▶ [Task details]: Beneath this line is the data. Output exactly the lines from the line with "du marché noir." to the line with "étroits avec eux.", both ends included, and nothing more.

:: Material for the task ::

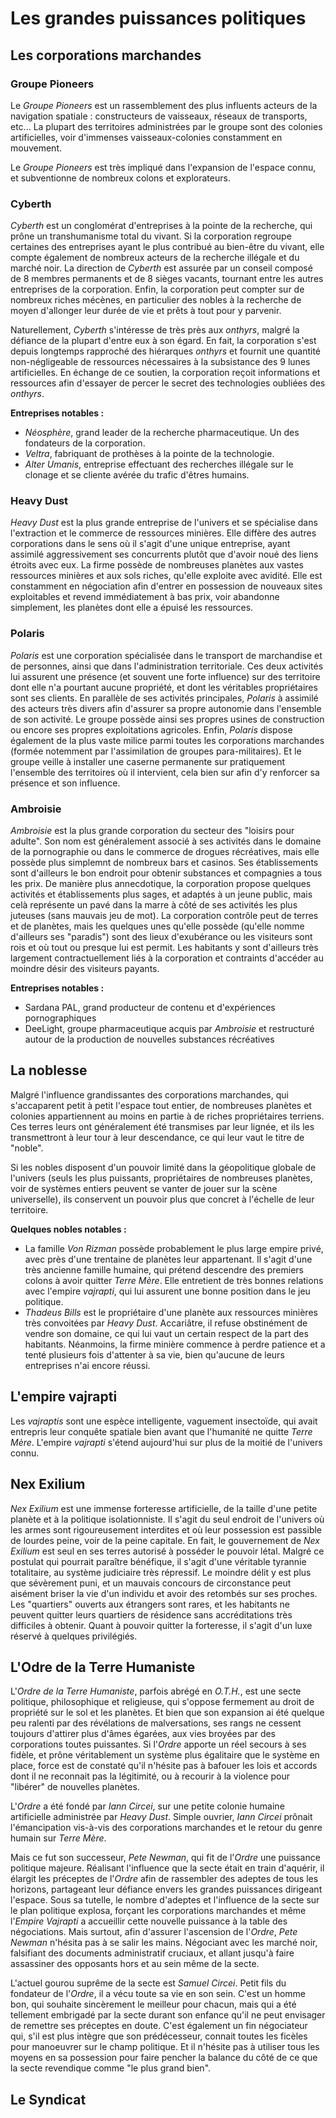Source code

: # Les grandes puissances politiques

## Les corporations marchandes

### Groupe Pioneers
Le *Groupe Pioneers* est un rassemblement des plus influents acteurs de la navigation spatiale : constructeurs de vaisseaux, réseaux de transports, etc... 
La plupart des territoires administrées par le groupe sont des colonies artificielles, voir d'immenses vaisseaux-colonies constamment en mouvement.

Le *Groupe Pioneers* est très impliqué dans l'expansion de l'espace connu, et subventionne de nombreux colons et explorateurs.

### Cyberth
*Cyberth* est un conglomérat d'entreprises à la pointe de la recherche, qui prône un transhumanisme total du vivant. Si la corporation regroupe certaines des entreprises ayant le plus contribué au bien-être du vivant, elle compte également de nombreux acteurs de la recherche illégale et du marché noir.
La direction de *Cyberth* est assurée par un conseil composé de 8 membres permanents
 et de 8 sièges vacants, tournant entre les autres entreprises de la corporation.
 Enfin, la corporation peut compter sur de nombreux riches mécènes, en particulier des nobles à la recherche de moyen d'allonger leur durée de vie et prêts à tout pour y parvenir.
 
Naturellement, *Cyberth* s'intéresse de très près aux *onthyrs*, malgré la défiance de la plupart d'entre eux à son égard. En fait, la corporation s'est depuis longtemps rapproché des hiérarques *onthyrs* et fournit une quantité non-négligeable de ressources nécessaires à la subsistance des 9 lunes artificielles. En échange de ce soutien, la corporation reçoit informations et ressources afin d'essayer de percer le secret des technologies oubliées des *onthyrs*.

**Entreprises notables :**
- *Néosphère*, grand leader de la recherche pharmaceutique. Un des fondateurs de la corporation.
- *Veltra*, fabriquant de prothèses à la pointe de la technologie.
- *Alter Umanis*, entreprise effectuant des recherches illégale sur le clonage et se cliente avérée du trafic d'êtres humains.

### Heavy Dust
*Heavy Dust* est la plus grande entreprise de l'univers et se spécialise dans l'extraction et le commerce de ressources minières. Elle diffère des autres corporations dans le sens où il s'agit d'une unique entreprise, ayant assimilé aggressivement ses concurrents plutôt que d'avoir noué des liens étroits avec eux. 
La firme possède de nombreuses planètes aux vastes ressources minières et aux sols riches, qu'elle exploite avec avidité. Elle est constamment en négociation afin d'entrer en possession de nouveaux sites exploitables et revend immédiatement à bas prix, voir abandonne simplement, les planètes dont elle a épuisé les ressources. 

### Polaris
*Polaris* est une corporation spécialisée dans le transport de marchandise et de personnes, ainsi que dans l'administration territoriale. Ces deux activités lui assurent une présence (et souvent une forte influence) sur des territoire dont elle n'a pourtant aucune propriété, et dont les véritables propriétaires sont ses clients. 
En parallèle de ses activités principales, *Polaris* à assimilé des acteurs très divers afin d'assurer sa propre autonomie dans l'ensemble de son activité. Le groupe possède ainsi ses propres usines de construction ou encore ses propres exploitations agricoles.
Enfin, *Polaris* dispose également de la plus vaste milice parmi toutes les corporations marchandes (formée notemment par l'assimilation de groupes para-militaires). Et le groupe veille à installer une caserne permanente sur pratiquement l'ensemble des territoires où il intervient, cela bien sur afin d'y renforcer sa présence et son influence.

### Ambroisie
*Ambroisie* est la plus grande corporation du secteur des "loisirs pour adulte". Son nom est généralement associé à ses activités dans le domaine de la pornographie ou dans le commerce de drogues récréatives, mais elle possède plus simplemnt de nombreux bars et casinos. Ses établissements sont d'ailleurs le bon endroit pour obtenir substances et compagnies a tous les prix. De manière plus annecdotique, la corporation propose quelques activités et établissements plus sages, et adaptés à un jeune public, mais celà représente un pavé dans la marre à côté de ses activités les plus juteuses (sans mauvais jeu de mot). 
La corporation contrôle peut de terres et de planètes, mais les quelques unes qu'elle possède (qu'elle nomme d'ailleurs ses "paradis") sont des lieux d'exubérance ou les visiteurs sont rois et où tout ou presque lui est permit. Les habitants y sont d'ailleurs très largement contractuellement liés à la corporation et contraints d'accéder au moindre désir des visiteurs payants. 

**Entreprises notables :**
- Sardana PAL, grand producteur de contenu et d'expériences pornographiques
- DeeLight, groupe pharmaceutique acquis par *Ambroisie* et restructuré autour de la production de nouvelles substances récréatives

## La noblesse
Malgré l'influence grandissantes des corporations marchandes, qui s'accaparent petit à petit l'espace tout entier, de nombreuses planètes et colonies appartiennent au moins en partie à de riches propriétaires terriens. Ces terres leurs ont généralement été transmises par leur lignée, et ils les transmettront à leur tour à leur descendance, ce qui leur vaut le titre de "noble".

Si les nobles disposent d'un pouvoir limité dans la géopolitique globale de l'univers (seuls les plus puissants, propriétaires de nombreuses planètes, voir de systèmes entiers peuvent se vanter de jouer sur la scène universelle), ils conservent un pouvoir plus que concret à l'échelle de leur territoire. 

**Quelques nobles notables :**
- La famille *Von Rizman* possède probablement le plus large empire privé, avec près d'une trentaine de planètes leur appartenant. Il s'agit d'une très ancienne famille humaine, qui prétend descendre des premiers colons à avoir quitter *Terre Mère*. Elle entretient de très bonnes relations avec l'empire *vajrapti*, qui lui assurent une bonne position dans le jeu politique.
- *Thadeus Bills* est le propriétaire d'une planète aux ressources minières très convoitées par *Heavy Dust*. Accariâtre, il refuse obstinément de vendre son domaine, ce qui lui vaut un certain respect de la part des habitants. Néanmoins, la firme minière commence à perdre patience et a tenté plusieurs fois d'attenter à sa vie, bien qu'aucune de leurs entreprises n'ai encore réussi.

## L'empire vajrapti
Les *vajraptis* sont une espèce intelligente, vaguement insectoïde, qui avait entrepris leur conquête spatiale bien avant que l'humanité ne quitte *Terre Mère*. 
L'empire *vajrapti* s'étend aujourd'hui sur plus de la moitié de l'univers connu.

## Nex Exilium
*Nex Exilium* est une immense forteresse artificielle, de la taille d'une petite planète et à la politique isolationniste. Il s'agit du seul endroit de l'univers où les armes sont rigoureusement interdites et où leur possession est passible de lourdes peine, voir de la peine capitale. En fait, le gouvernement de *Nex Exilium* est seul en ses terres autorisé à posséder le pouvoir létal. Malgré ce postulat qui pourrait paraître bénéfique, il s'agit d'une véritable tyrannie totalitaire, au système judiciaire très répressif. Le moindre délit y est plus que sévèrement puni, et un mauvais concours de circonstance peut aisément briser la vie d'un individu et avoir des retombés sur ses proches. Les "quartiers" ouverts aux étrangers sont rares, et les habitants ne peuvent quitter leurs quartiers de résidence sans accréditations très difficiles à obtenir. Quant à pouvoir quitter la forteresse, il s'agit d'un luxe réservé à quelques privilégiés.

## L'Odre de la Terre Humaniste
L'*Ordre de la Terre Humaniste*, parfois abrégé en *O.T.H.*, est une secte politique, philosophique et religieuse, qui s'oppose fermement au droit de propriété sur le sol et les planètes. Et bien que son expansion ai été quelque peu ralenti par des révélations de malversations, ses rangs ne cessent toujours d'attirer plus d'âmes égarées, aux vies broyées par des corporations toutes puissantes.
Si l'*Ordre* apporte un réel secours à ses fidèle, et prône véritablement un système plus égalitaire que le système en place, force est de constaté qu'il n'hésite pas à bafouer les lois et accords dont il ne reconnait pas la légitimité, ou à recourir à la violence pour "libérer" de nouvelles planètes.

L'*Ordre* a été fondé par *Iann Circei*, sur une petite colonie humaine artificielle administrée par *Heavy Dust*. Simple ouvrier, *Iann Circei* prônait l'émancipation vis-à-vis des corporations marchandes et le retour du genre humain sur *Terre Mère*.

Mais ce fut son successeur, *Pete Newman*, qui fit de l'*Ordre* une puissance politique majeure. Réalisant l'influence que la secte était en train d'aquérir, il élargit les préceptes de l'*Ordre* afin de rassembler des adeptes de tous les horizons, partageant leur défiance envers les grandes puissances dirigeant l'espace. Sous sa tutelle, le nombre d'adeptes et l'influence de la secte sur le plan politique explosa, forçant les corporations marchandes et même l'*Empire Vajrapti* a accueillir cette nouvelle puissance à la table des négociations. Mais surtout, afin d'assurer l'ascension de l'*Ordre*, *Pete Newman* n'hésita pas à se salir les mains. Négociant avec les marché noir, falsifiant des documents administratif cruciaux, et allant jusqu'à faire assassiner des opposants hors et au sein même de la secte. 

L'actuel gourou suprême de la secte est *Samuel Circei*. Petit fils du fondateur de l'*Ordre*, il a vécu toute sa vie en son sein. C'est un homme bon, qui souhaite sincèrement le meilleur pour chacun, mais qui a été tellement embrigadé par la secte durant son enfance qu'il ne peut envisager de remettre ses préceptes en doute. C'est également un fin négociateur qui, s'il est plus intègre que son prédécesseur, connait toutes les ficèles pour manoeuvrer sur le champ politique. Et il n'hésite pas à utiliser tous les moyens en sa possession pour faire pencher la balance du côté de ce que la secte revendique comme "le plus grand bien".

## Le Syndicat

:::

▶ [Output of the exercise]:
*Cyberth* est un conglomérat d'entreprises à la pointe de la recherche, qui prône un transhumanisme total du vivant. Si la corporation regroupe certaines des entreprises ayant le plus contribué au bien-être du vivant, elle compte également de nombreux acteurs de la recherche illégale et du marché noir.
La direction de *Cyberth* est assurée par un conseil composé de 8 membres permanents
 et de 8 sièges vacants, tournant entre les autres entreprises de la corporation.
 Enfin, la corporation peut compter sur de nombreux riches mécènes, en particulier des nobles à la recherche de moyen d'allonger leur durée de vie et prêts à tout pour y parvenir.
 
Naturellement, *Cyberth* s'intéresse de très près aux *onthyrs*, malgré la défiance de la plupart d'entre eux à son égard. En fait, la corporation s'est depuis longtemps rapproché des hiérarques *onthyrs* et fournit une quantité non-négligeable de ressources nécessaires à la subsistance des 9 lunes artificielles. En échange de ce soutien, la corporation reçoit informations et ressources afin d'essayer de percer le secret des technologies oubliées des *onthyrs*.

**Entreprises notables :**
- *Néosphère*, grand leader de la recherche pharmaceutique. Un des fondateurs de la corporation.
- *Veltra*, fabriquant de prothèses à la pointe de la technologie.
- *Alter Umanis*, entreprise effectuant des recherches illégale sur le clonage et se cliente avérée du trafic d'êtres humains.

### Heavy Dust
*Heavy Dust* est la plus grande entreprise de l'univers et se spécialise dans l'extraction et le commerce de ressources minières. Elle diffère des autres corporations dans le sens où il s'agit d'une unique entreprise, ayant assimilé aggressivement ses concurrents plutôt que d'avoir noué des liens étroits avec eux. 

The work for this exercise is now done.